● **Supplied material**
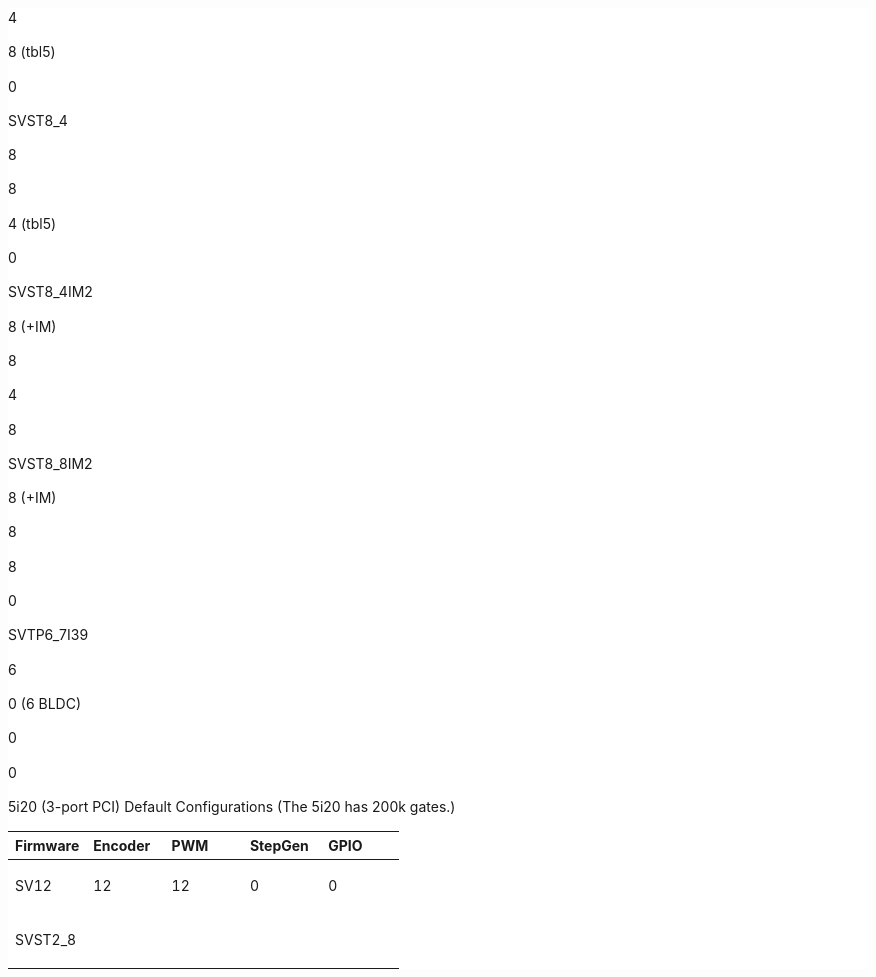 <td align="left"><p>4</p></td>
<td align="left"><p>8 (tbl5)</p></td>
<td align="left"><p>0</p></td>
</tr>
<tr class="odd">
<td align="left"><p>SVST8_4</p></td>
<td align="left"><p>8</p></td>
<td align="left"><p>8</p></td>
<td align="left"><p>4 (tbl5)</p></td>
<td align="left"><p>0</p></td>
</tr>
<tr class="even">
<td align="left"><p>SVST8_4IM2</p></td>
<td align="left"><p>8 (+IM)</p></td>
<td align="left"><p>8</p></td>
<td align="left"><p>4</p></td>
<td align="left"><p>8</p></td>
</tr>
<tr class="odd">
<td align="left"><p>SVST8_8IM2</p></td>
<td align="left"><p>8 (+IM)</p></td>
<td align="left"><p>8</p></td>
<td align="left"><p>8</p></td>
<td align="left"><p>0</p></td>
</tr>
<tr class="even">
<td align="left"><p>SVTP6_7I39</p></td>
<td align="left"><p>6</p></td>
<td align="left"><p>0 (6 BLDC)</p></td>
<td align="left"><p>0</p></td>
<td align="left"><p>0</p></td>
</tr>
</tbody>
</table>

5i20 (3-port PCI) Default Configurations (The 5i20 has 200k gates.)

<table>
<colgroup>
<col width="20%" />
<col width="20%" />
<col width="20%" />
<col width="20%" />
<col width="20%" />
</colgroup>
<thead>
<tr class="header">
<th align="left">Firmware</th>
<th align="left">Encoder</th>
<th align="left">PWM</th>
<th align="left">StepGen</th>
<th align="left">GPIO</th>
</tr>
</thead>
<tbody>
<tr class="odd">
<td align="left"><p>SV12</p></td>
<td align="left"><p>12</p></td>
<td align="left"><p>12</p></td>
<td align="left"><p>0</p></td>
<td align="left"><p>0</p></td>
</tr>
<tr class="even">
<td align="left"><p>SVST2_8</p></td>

● **Activity**
Print the data exactly as written, dropping any images it holds.

● **Answer**
 <td align="left"><p>4</p></td>
<td align="left"><p>8 (tbl5)</p></td>
<td align="left"><p>0</p></td>
</tr>
<tr class="odd">
<td align="left"><p>SVST8_4</p></td>
<td align="left"><p>8</p></td>
<td align="left"><p>8</p></td>
<td align="left"><p>4 (tbl5)</p></td>
<td align="left"><p>0</p></td>
</tr>
<tr class="even">
<td align="left"><p>SVST8_4IM2</p></td>
<td align="left"><p>8 (+IM)</p></td>
<td align="left"><p>8</p></td>
<td align="left"><p>4</p></td>
<td align="left"><p>8</p></td>
</tr>
<tr class="odd">
<td align="left"><p>SVST8_8IM2</p></td>
<td align="left"><p>8 (+IM)</p></td>
<td align="left"><p>8</p></td>
<td align="left"><p>8</p></td>
<td align="left"><p>0</p></td>
</tr>
<tr class="even">
<td align="left"><p>SVTP6_7I39</p></td>
<td align="left"><p>6</p></td>
<td align="left"><p>0 (6 BLDC)</p></td>
<td align="left"><p>0</p></td>
<td align="left"><p>0</p></td>
</tr>
</tbody>
</table>

5i20 (3-port PCI) Default Configurations (The 5i20 has 200k gates.)

<table>
<colgroup>
<col width="20%" />
<col width="20%" />
<col width="20%" />
<col width="20%" />
<col width="20%" />
</colgroup>
<thead>
<tr class="header">
<th align="left">Firmware</th>
<th align="left">Encoder</th>
<th align="left">PWM</th>
<th align="left">StepGen</th>
<th align="left">GPIO</th>
</tr>
</thead>
<tbody>
<tr class="odd">
<td align="left"><p>SV12</p></td>
<td align="left"><p>12</p></td>
<td align="left"><p>12</p></td>
<td align="left"><p>0</p></td>
<td align="left"><p>0</p></td>
</tr>
<tr class="even">
<td align="left"><p>SVST2_8</p></td>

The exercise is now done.